A sale made in preparation for termination of a trust may only be made to preserve capital. The judgment to sell must depend on how much a sale would yield and whether there is reason to believe that a failure to sell would result in a loss. Prudence requires an awareness of what is to be sold before the decision to sell is finalized. Molesphini said repeatedly that he had no knowledge of what was in the portfolio, so he claims that he left it to Warner and the investment officers to look at the securities to decide what should be sold and what should be held. Warner denies this and claims the responsibility for the decision to sell was Molesphini’s. Whoever is responsible, the actions of the trust department of Chase Lincoln First Bank are not defensible. A surcharge must be imposed (see, Restatement [Second] of Trusts § 208).

. There is reason to believe that many, if not all, of the stocks were included in the trust portfolio when it was first funded during the 1920’s.

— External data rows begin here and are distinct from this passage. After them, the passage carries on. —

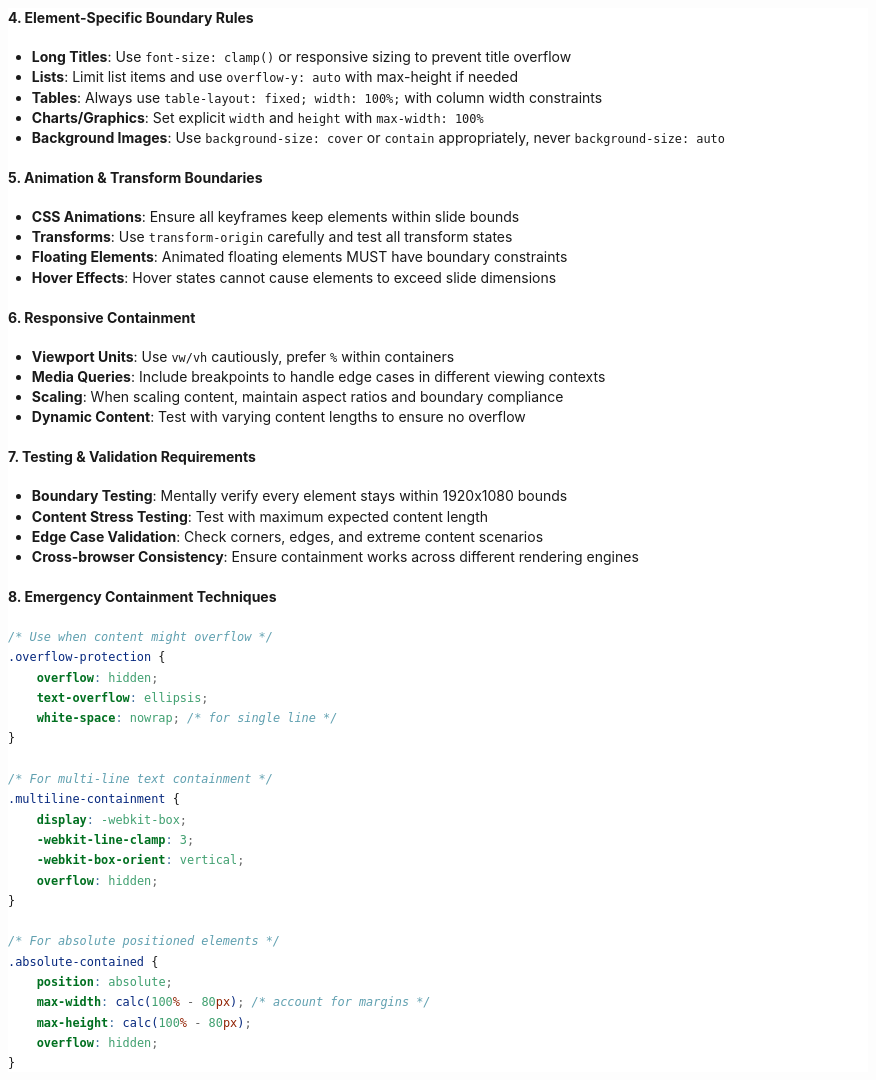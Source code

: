 #### **4. Element-Specific Boundary Rules**
- **Long Titles**: Use `font-size: clamp()` or responsive sizing to prevent title overflow
- **Lists**: Limit list items and use `overflow-y: auto` with max-height if needed
- **Tables**: Always use `table-layout: fixed; width: 100%;` with column width constraints
- **Charts/Graphics**: Set explicit `width` and `height` with `max-width: 100%`
- **Background Images**: Use `background-size: cover` or `contain` appropriately, never `background-size: auto`

#### **5. Animation & Transform Boundaries**
- **CSS Animations**: Ensure all keyframes keep elements within slide bounds
- **Transforms**: Use `transform-origin` carefully and test all transform states
- **Floating Elements**: Animated floating elements MUST have boundary constraints
- **Hover Effects**: Hover states cannot cause elements to exceed slide dimensions

#### **6. Responsive Containment**
- **Viewport Units**: Use `vw/vh` cautiously, prefer `%` within containers
- **Media Queries**: Include breakpoints to handle edge cases in different viewing contexts
- **Scaling**: When scaling content, maintain aspect ratios and boundary compliance
- **Dynamic Content**: Test with varying content lengths to ensure no overflow

#### **7. Testing & Validation Requirements**
- **Boundary Testing**: Mentally verify every element stays within 1920x1080 bounds
- **Content Stress Testing**: Test with maximum expected content length
- **Edge Case Validation**: Check corners, edges, and extreme content scenarios
- **Cross-browser Consistency**: Ensure containment works across different rendering engines

#### **8. Emergency Containment Techniques**
```css
/* Use when content might overflow */
.overflow-protection {
    overflow: hidden;
    text-overflow: ellipsis;
    white-space: nowrap; /* for single line */
}

/* For multi-line text containment */
.multiline-containment {
    display: -webkit-box;
    -webkit-line-clamp: 3;
    -webkit-box-orient: vertical;
    overflow: hidden;
}

/* For absolute positioned elements */
.absolute-contained {
    position: absolute;
    max-width: calc(100% - 80px); /* account for margins */
    max-height: calc(100% - 80px);
    overflow: hidden;
}
```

. The only issue addressed at the hearing was whether the trustee should be surcharged for the loss sustained by the remainderman. Although the Surrogate did not reach the issue of damages, the parties stipulated that the court could take judicial notice of the prices published in the Wall Street Journal in order to establish a value for the individual securities in the trust portfolio on a particular date (see, CPLR 4533). The market reports published in the Wall Street Journal established that the individual securities in the trust portfolio were all trading higher on March 17, 1986, than they were on December 17, 1985, when they were sold by Chase Lincoln *166First Bank, with the exception of AT&T, which was trading about one point lower. The data published in the Wall Street Journal and news articles reporting on market trends, both in that authoritative newspaper and the New York Times, indicate that 1985 was a strong year for the New York Stock Exchange. Stock prices in the United States rose 25% during 1985, marked by an impressive final quarter. The Dow Jones Industrial Average (hereinafter Dow) broke through the 1,500 level in mid-December (New York Times, Dec. 30, 1985, section D, at 6, col 1). By the end of April 1986, the Dow had climbed 43% to record heights from its position in late September 1985. The close as of April 21, 1986 was 1,855 (New York Times, May 27, 1986, section D, at 8, col 3).

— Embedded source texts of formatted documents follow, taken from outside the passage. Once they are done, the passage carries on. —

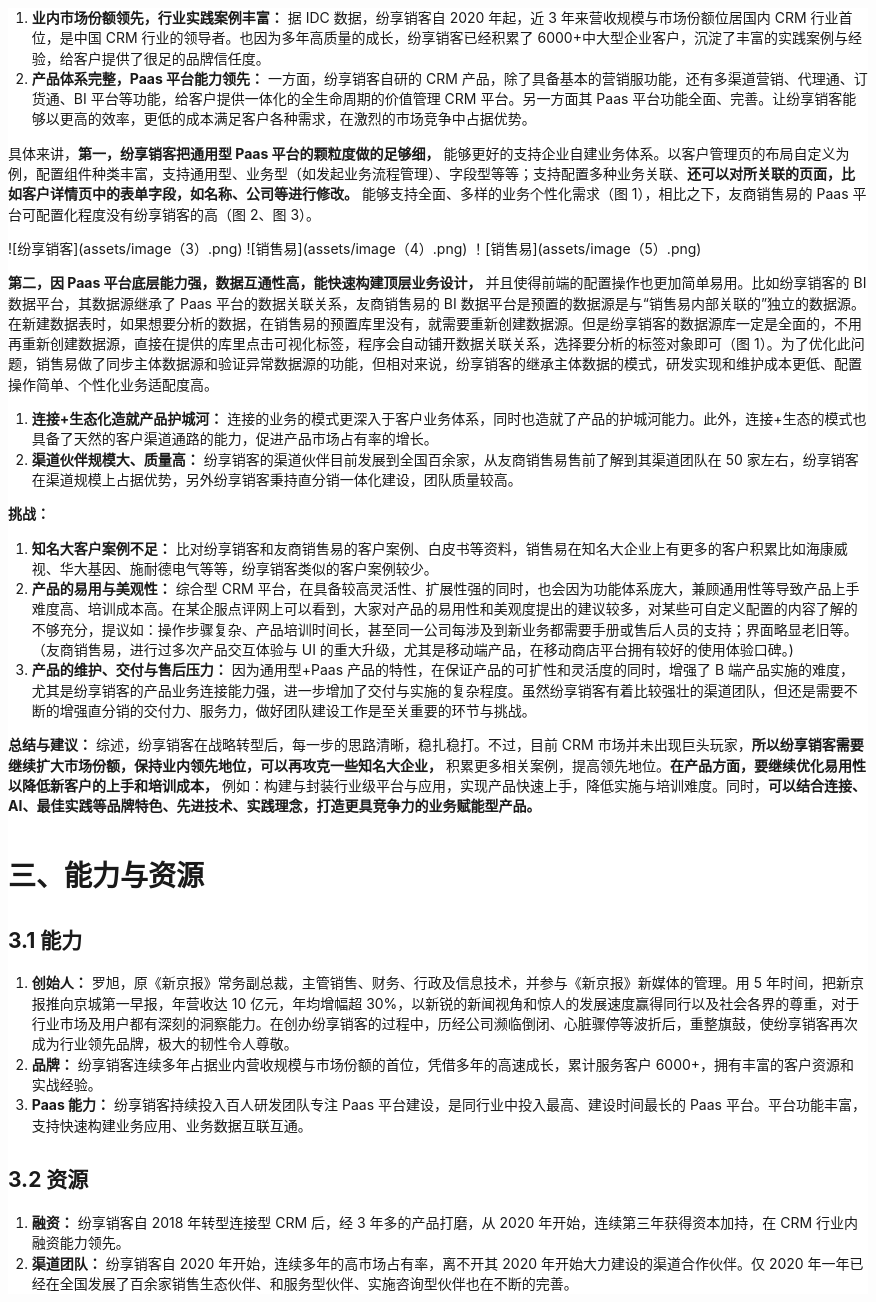 1. **业内市场份额领先，行业实践案例丰富：** 据 IDC 数据，纷享销客自 2020 年起，近 3 年来营收规模与市场份额位居国内 CRM 行业首位，是中国 CRM 行业的领导者。也因为多年高质量的成长，纷享销客已经积累了 6000+中大型企业客户，沉淀了丰富的实践案例与经验，给客户提供了很足的品牌信任度。
2. **产品体系完整，Paas 平台能力领先：** 一方面，纷享销客自研的 CRM 产品，除了具备基本的营销服功能，还有多渠道营销、代理通、订货通、BI 平台等功能，给客户提供一体化的全生命周期的价值管理 CRM 平台。另一方面其 Paas 平台功能全面、完善。让纷享销客能够以更高的效率，更低的成本满足客户各种需求，在激烈的市场竞争中占据优势。

具体来讲，**第一，纷享销客把通用型 Paas 平台的颗粒度做的足够细，** 能够更好的支持企业自建业务体系。以客户管理页的布局自定义为例，配置组件种类丰富，支持通用型、业务型（如发起业务流程管理）、字段型等等；支持配置多种业务关联、**还可以对所关联的页面，比如客户详情页中的表单字段，如名称、公司等进行修改。** 能够支持全面、多样的业务个性化需求（图 1），相比之下，友商销售易的 Paas 平台可配置化程度没有纷享销客的高（图 2、图 3）。
<div class="image-grid" data-caption="PaaS平台对比">
  ![纷享销客](assets/image（3）.png)
  ![销售易](assets/image（4）.png)
  ！[销售易](assets/image（5）.png)
</div>

**第二，因 Paas 平台底层能力强，数据互通性高，能快速构建顶层业务设计，** 并且使得前端的配置操作也更加简单易用。比如纷享销客的 BI 数据平台，其数据源继承了 Paas 平台的数据关联关系，友商销售易的 BI 数据平台是预置的数据源是与“销售易内部关联的”独立的数据源。在新建数据表时，如果想要分析的数据，在销售易的预置库里没有，就需要重新创建数据源。但是纷享销客的数据源库一定是全面的，不用再重新创建数据源，直接在提供的库里点击可视化标签，程序会自动铺开数据关联关系，选择要分析的标签对象即可（图 1）。为了优化此问题，销售易做了同步主体数据源和验证异常数据源的功能，但相对来说，纷享销客的继承主体数据的模式，研发实现和维护成本更低、配置操作简单、个性化业务适配度高。

1. **连接+生态化造就产品护城河：** 连接的业务的模式更深入于客户业务体系，同时也造就了产品的护城河能力。此外，连接+生态的模式也具备了天然的客户渠道通路的能力，促进产品市场占有率的增长。
2. **渠道伙伴规模大、质量高：** 纷享销客的渠道伙伴目前发展到全国百余家，从友商销售易售前了解到其渠道团队在 50 家左右，纷享销客在渠道规模上占据优势，另外纷享销客秉持直分销一体化建设，团队质量较高。

**挑战：**

1. **知名大客户案例不足：** 比对纷享销客和友商销售易的客户案例、白皮书等资料，销售易在知名大企业上有更多的客户积累比如海康威视、华大基因、施耐德电气等等，纷享销客类似的客户案例较少。
2. **产品的易用与美观性：** 综合型 CRM 平台，在具备较高灵活性、扩展性强的同时，也会因为功能体系庞大，兼顾通用性等导致产品上手难度高、培训成本高。在某企服点评网上可以看到，大家对产品的易用性和美观度提出的建议较多，对某些可自定义配置的内容了解的不够充分，提议如：操作步骤复杂、产品培训时间长，甚至同一公司每涉及到新业务都需要手册或售后人员的支持；界面略显老旧等。（友商销售易，进行过多次产品交互体验与 UI 的重大升级，尤其是移动端产品，在移动商店平台拥有较好的使用体验口碑。)
3. **产品的维护、交付与售后压力：** 因为通用型+Paas 产品的特性，在保证产品的可扩性和灵活度的同时，增强了 B 端产品实施的难度，尤其是纷享销客的产品业务连接能力强，进一步增加了交付与实施的复杂程度。虽然纷享销客有着比较强壮的渠道团队，但还是需要不断的增强直分销的交付力、服务力，做好团队建设工作是至关重要的环节与挑战。

**总结与建议：** 综述，纷享销客在战略转型后，每一步的思路清晰，稳扎稳打。不过，目前 CRM 市场并未出现巨头玩家，**所以纷享销客需要继续扩大市场份额，保持业内领先地位，可以再攻克一些知名大企业，** 积累更多相关案例，提高领先地位。**在产品方面，要继续优化易用性以降低新客户的上手和培训成本，** 例如：构建与封装行业级平台与应用，实现产品快速上手，降低实施与培训难度。同时，**可以结合连接、AI、最佳实践等品牌特色、先进技术、实践理念，打造更具竞争力的业务赋能型产品。**

# 三、能力与资源

## 3.1 能力

1. **创始人：** 罗旭，原《新京报》常务副总裁，主管销售、财务、行政及信息技术，并参与《新京报》新媒体的管理。用 5 年时间，把新京报推向京城第一早报，年营收达 10 亿元，年均增幅超 30%，以新锐的新闻视角和惊人的发展速度赢得同行以及社会各界的尊重，对于行业市场及用户都有深刻的洞察能力。在创办纷享销客的过程中，历经公司濒临倒闭、心脏骤停等波折后，重整旗鼓，使纷享销客再次成为行业领先品牌，极大的韧性令人尊敬。
2. **品牌：** 纷享销客连续多年占据业内营收规模与市场份额的首位，凭借多年的高速成长，累计服务客户 6000+，拥有丰富的客户资源和实战经验。
3. **Paas 能力：** 纷享销客持续投入百人研发团队专注 Paas 平台建设，是同行业中投入最高、建设时间最长的 Paas 平台。平台功能丰富，支持快速构建业务应用、业务数据互联互通。

## 3.2 资源

1. **融资：** 纷享销客自 2018 年转型连接型 CRM 后，经 3 年多的产品打磨，从 2020 年开始，连续第三年获得资本加持，在 CRM 行业内融资能力领先。
2. **渠道团队：** 纷享销客自 2020 年开始，连续多年的高市场占有率，离不开其 2020 年开始大力建设的渠道合作伙伴。仅 2020 年一年已经在全国发展了百余家销售生态伙伴、和服务型伙伴、实施咨询型伙伴也在不断的完善。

. The Appellate Division, Third Department, in Matter of Staunton (27 AD2d 890), held that a trustee’s liquidation of a trust portfolio for the purpose of distribution to the remaindermen (the settlor’s five children) was appropriate in that case. A sharply falling market justified the quick sale, and because the five children lived in four different States, which implies that they were not readily accessible, there was no requirement that they be consulted first. All of these facts distinguish that case from this case.

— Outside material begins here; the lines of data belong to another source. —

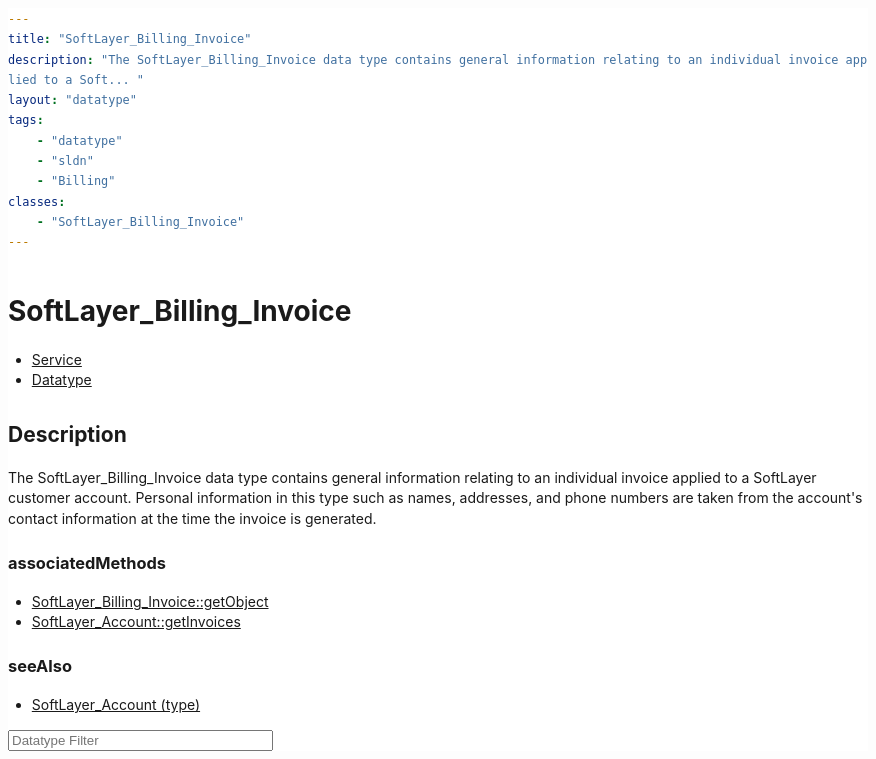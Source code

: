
 ```yaml
---
title: "SoftLayer_Billing_Invoice"
description: "The SoftLayer_Billing_Invoice data type contains general information relating to an individual invoice applied to a Soft... "
layout: "datatype"
tags:
    - "datatype"
    - "sldn"
    - "Billing"
classes:
    - "SoftLayer_Billing_Invoice"
---
```


# SoftLayer_Billing_Invoice
<div id='service-datatype'>
    <ul id='sldn-reference-tabs'>
    <li id='service'> <a href='/reference/services/SoftLayer_Billing_Invoice' >Service</a></li>    <li id='datatype'> <a href='/reference/datatypes/SoftLayer_Billing_Invoice' >Datatype</a></li>
    </ul>
</div>

## Description 
The SoftLayer_Billing_Invoice data type contains general information relating to an individual invoice applied to a SoftLayer customer account. Personal information in this type such as names, addresses, and phone numbers are taken from the account's contact information at the time the invoice is generated. 


### associatedMethods

*  [SoftLayer_Billing_Invoice::getObject](/reference/services/SoftLayer_Billing_Invoice/getObject )
*  [SoftLayer_Account::getInvoices](/reference/services/SoftLayer_Account/getInvoices )



### seeAlso

* [SoftLayer_Account (type)](/reference/datatypes/SoftLayer_Account (type) )





<div class="view-filters">
        <div class="clearfix">
            <div class="search-input-box">
                <input placeholder="Datatype Filter" onkeyup="titleSearch(inputId='prop-input', divId='properties', elementClass='prop-row')" 
                    type="text" id="prop-input" value="" size="30" maxlength="128" class="form-text">
            </div>
        </div>
</div>
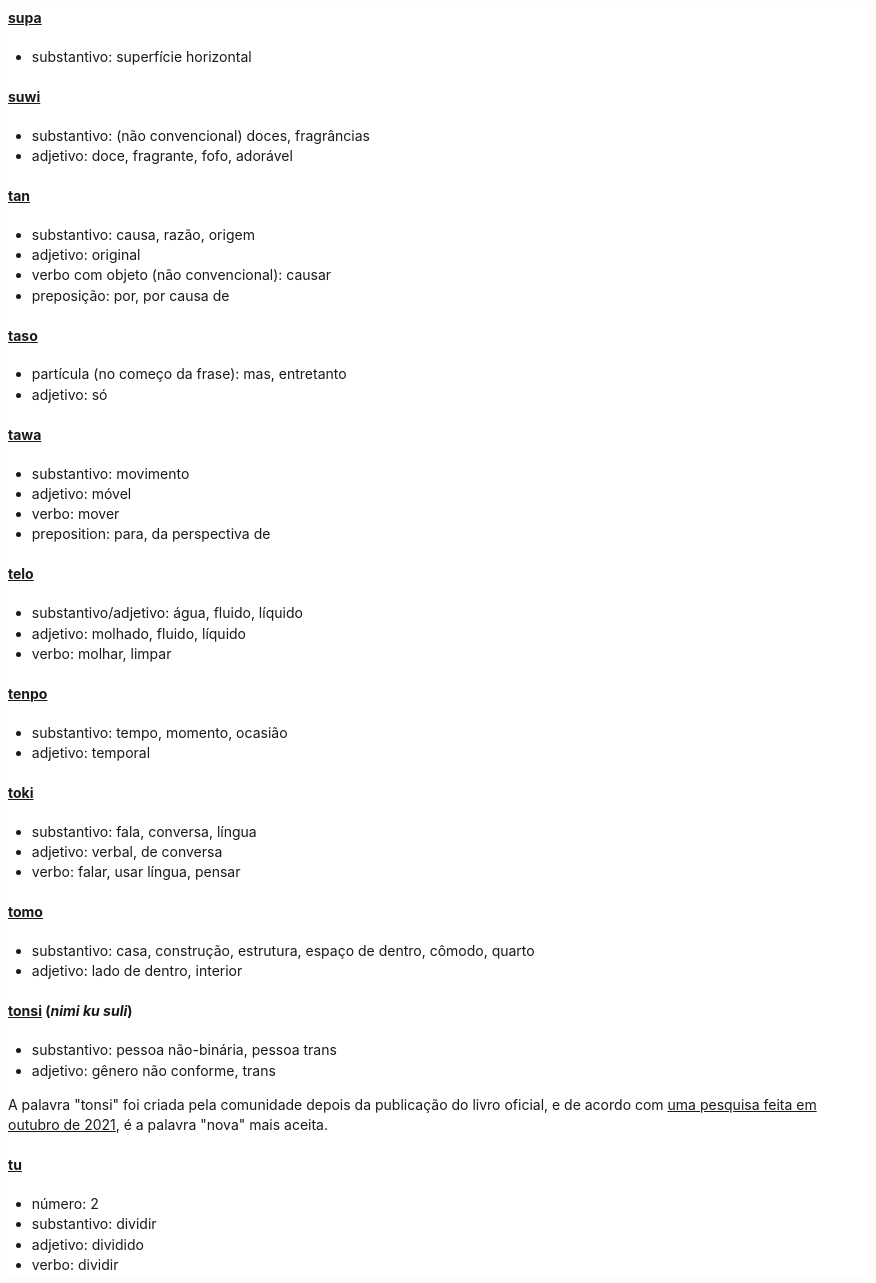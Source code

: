 #### [supa](pt/12)
* substantivo: superfície horizontal

#### [suwi](pt/2)
* substantivo: (não convencional) doces, fragrâncias
* adjetivo: doce, fragrante, fofo, adorável

#### [tan](pt/6)
* substantivo: causa, razão, origem
* adjetivo: original
* verbo com objeto (não convencional): causar
* preposição: por, por causa de

#### [taso](pt/12)
* partícula (no começo da frase): mas, entretanto
* adjetivo: só

#### [tawa](pt/6)
* substantivo: movimento
* adjetivo: móvel
* verbo: mover
* preposition: para, da perspectiva de

#### [telo](pt/3)
* substantivo/adjetivo: água, fluido, líquido
* adjetivo: molhado, fluido, líquido
* verbo: molhar, limpar

#### [tenpo](pt/10)
* substantivo: tempo, momento, ocasião
* adjetivo: temporal

#### [toki](pt/4)
* substantivo: fala, conversa, língua
* adjetivo: verbal, de conversa
* verbo: falar, usar língua, pensar

#### [tomo](pt/3)
* substantivo: casa, construção, estrutura, espaço de dentro, cômodo, quarto
* adjetivo: lado de dentro, interior

#### [tonsi](pt/13) (*nimi ku suli*)
* substantivo: pessoa não-binária, pessoa trans
* adjetivo: gênero não conforme, trans

A palavra "tonsi" foi criada pela comunidade depois da publicação do livro oficial, e de acordo com
[uma pesquisa feita em outubro de 2021](https://www.reddit.com/r/tokipona/comments/qa3inn/survey_results_heres_how_real_these_tp_words_are/), 
é a palavra "nova" mais aceita.

#### [tu](pt/11)
* número: 2
* substantivo: dividir
* adjetivo: dividido
* verbo: dividir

The Surrogate relied on Matter of Spitzmuller (Bankers Trust Co.) (279 App Div 233, affd 304 NY 608), for the proposition that "there is no question that the trustee had the authority to sell securities”. The stocks sold in Spitzmuller were highly volatile, trading at between $2 and $21. They were sold at $12 to preserve capital.






Concurrence Opinion

Rosenblatt, J. P.

(concurring in result). I concur with the majority’s result only to the extent that it rests on one salient fact, notably, that there was a single remainderman. On this record the trustee bank could have, and should have, but did not consult the remainderman before it fully liquidated the *169trust assets to Ms eventual disadvantage. Accordingly, I see no need to address any further issue.

Miller and O’Brien, JJ., concur with Ritter, J.; Rosenblatt, J. P., concurs in result only.

Order that the decree is reversed, on the law and the facts, with costs to the appellant payable by the respondent personally, the judicial settlement of the account is vacated, and the matter is remitted to the Surrogate’s Court, Westchester County, for further proceedings consistent herewith.